%%
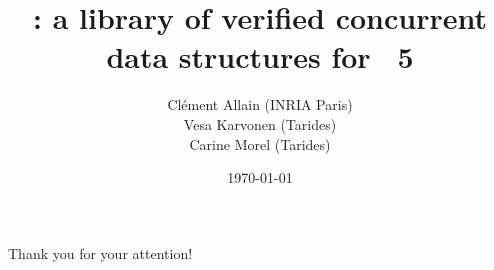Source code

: \documentclass[xcolor=x11names]{beamer}
\title{\Saturn: a library of verified concurrent data structures for \OCaml~5}
\date{\today}
\author{
  Clément Allain (INRIA Paris) \\
  Vesa Karvonen (Tarides) \\
  Carine Morel (Tarides)
}
\begin{document}
\maketitle







\begin{frame}
\LARGE
\centering
Thank you for your attention!
\end{frame}
\end{document}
%%
**Activity:** All of the data above needs to be retyped exactly, with the pictures removed.

**Response to the task:**
Source code

: \documentclass[xcolor=x11names]{beamer}
\title{\Saturn: a library of verified concurrent data structures for \OCaml~5}
\date{\today}
\author{
  Clément Allain (INRIA Paris) \\
  Vesa Karvonen (Tarides) \\
  Carine Morel (Tarides)
}
\begin{document}
\maketitle







\begin{frame}
\LARGE
\centering
Thank you for your attention!
\end{frame}
\end{document}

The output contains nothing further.